### Exercise:
Please quote only the lines that start at the one with "window has loaded" and go on to the last line of the data, both ends kept.
*** Data to examine Section Begins ***
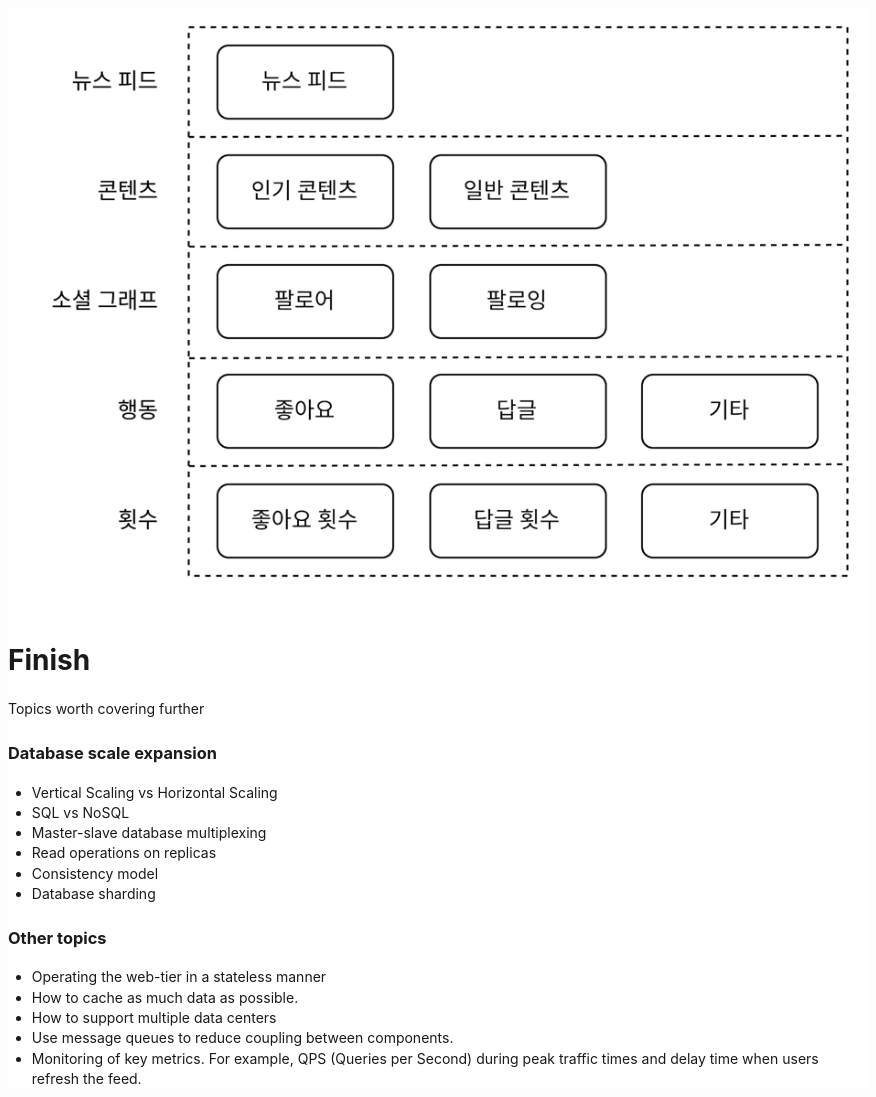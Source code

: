 ![Untitled](./images/Untitled%204.png)

# Finish

Topics worth covering further

### **Database scale expansion**

- Vertical Scaling vs Horizontal Scaling
- SQL vs NoSQL
- Master-slave database multiplexing
- Read operations on replicas
- Consistency model
- Database sharding

### **Other topics**

- Operating the web-tier in a stateless manner
- How to cache as much data as possible.
- How to support multiple data centers
- Use message queues to reduce coupling between components.
- Monitoring of key metrics. For example, QPS (Queries per Second) during peak traffic times and delay time when users refresh the feed.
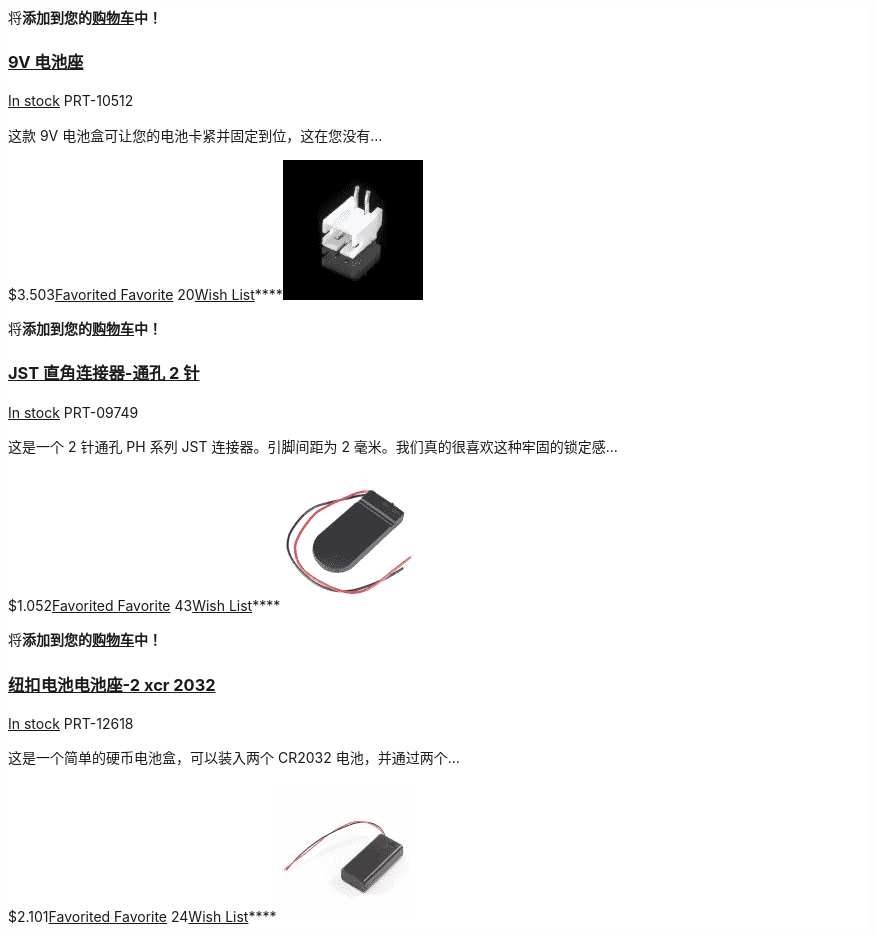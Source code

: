 将**添加到您的[购物车](https://www.sparkfun.com/cart)中！**

### [9V 电池座](https://www.sparkfun.com/products/10512)

[In stock](https://learn.sparkfun.com/static/bubbles/ "in stock") PRT-10512

这款 9V 电池盒可让您的电池卡紧并固定到位，这在您没有…

$3.503[Favorited Favorite](# "Add to favorites") 20[Wish List](# "Add to wish list")****[![JST Right-Angle Connector - Through-Hole 2-Pin](img/eac4a8fe5dda29158edfa08b576625e2.png)](https://www.sparkfun.com/products/9749) 

将**添加到您的[购物车](https://www.sparkfun.com/cart)中！**

### [JST 直角连接器-通孔 2 针](https://www.sparkfun.com/products/9749)

[In stock](https://learn.sparkfun.com/static/bubbles/ "in stock") PRT-09749

这是一个 2 针通孔 PH 系列 JST 连接器。引脚间距为 2 毫米。我们真的很喜欢这种牢固的锁定感…

$1.052[Favorited Favorite](# "Add to favorites") 43[Wish List](# "Add to wish list")****[![Coin Cell Battery Holder - 2xCR2032 (Enclosed)](img/a8fd9ff27482db9b651cbc5f9b4a52a4.png)](https://www.sparkfun.com/products/12618) 

将**添加到您的[购物车](https://www.sparkfun.com/cart)中！**

### [纽扣电池电池座-2 xcr 2032](https://www.sparkfun.com/products/12618)

[In stock](https://learn.sparkfun.com/static/bubbles/ "in stock") PRT-12618

这是一个简单的硬币电池盒，可以装入两个 CR2032 电池，并通过两个…

$2.101[Favorited Favorite](# "Add to favorites") 24[Wish List](# "Add to wish list")****[![Battery Holder 2xAA with Cover and Switch](img/470ce26f4b15b15a66427379b929ba20.png)](https://www.sparkfun.com/products/9547) 
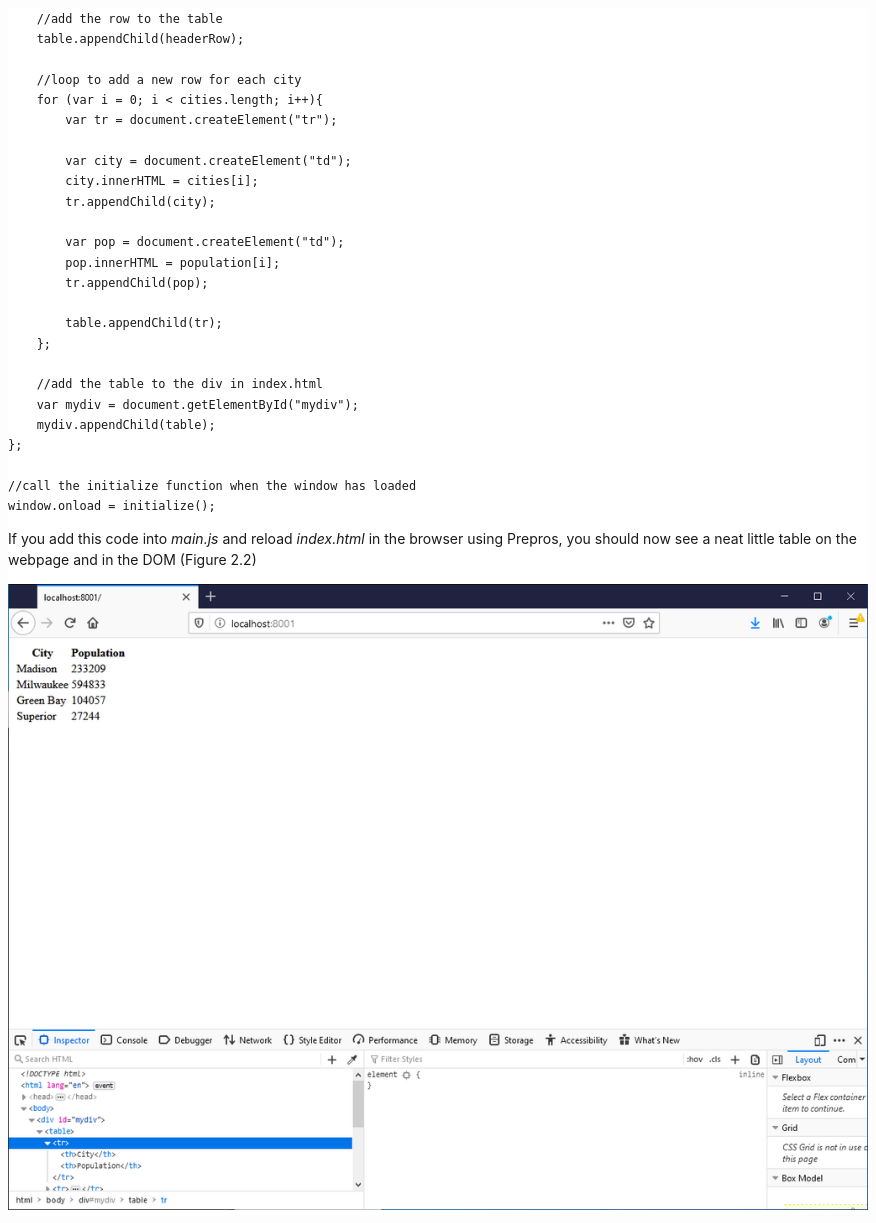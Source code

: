         //add the row to the table
        table.appendChild(headerRow);
    
        //loop to add a new row for each city
        for (var i = 0; i < cities.length; i++){
            var tr = document.createElement("tr");
    
            var city = document.createElement("td");
            city.innerHTML = cities[i];
            tr.appendChild(city);
    
            var pop = document.createElement("td");
            pop.innerHTML = population[i];
            tr.appendChild(pop);
    
            table.appendChild(tr);
        };
    
        //add the table to the div in index.html
        var mydiv = document.getElementById("mydiv");
        mydiv.appendChild(table);
    };
    
    //call the initialize function when the window has loaded
    window.onload = initialize();
    

If you add this code into _main.js_ and reload _index.html_ in the browser using Prepros, you should now see a neat little table on the webpage and in the DOM (Figure 2.2)

![figure2.2.2.png](img/figure2.2.2.png)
*** Data to examine Section Ends ***
### Task result:
    //call the initialize function when the window has loaded
    window.onload = initialize();
    

If you add this code into _main.js_ and reload _index.html_ in the browser using Prepros, you should now see a neat little table on the webpage and in the DOM (Figure 2.2)

![figure2.2.2.png](img/figure2.2.2.png)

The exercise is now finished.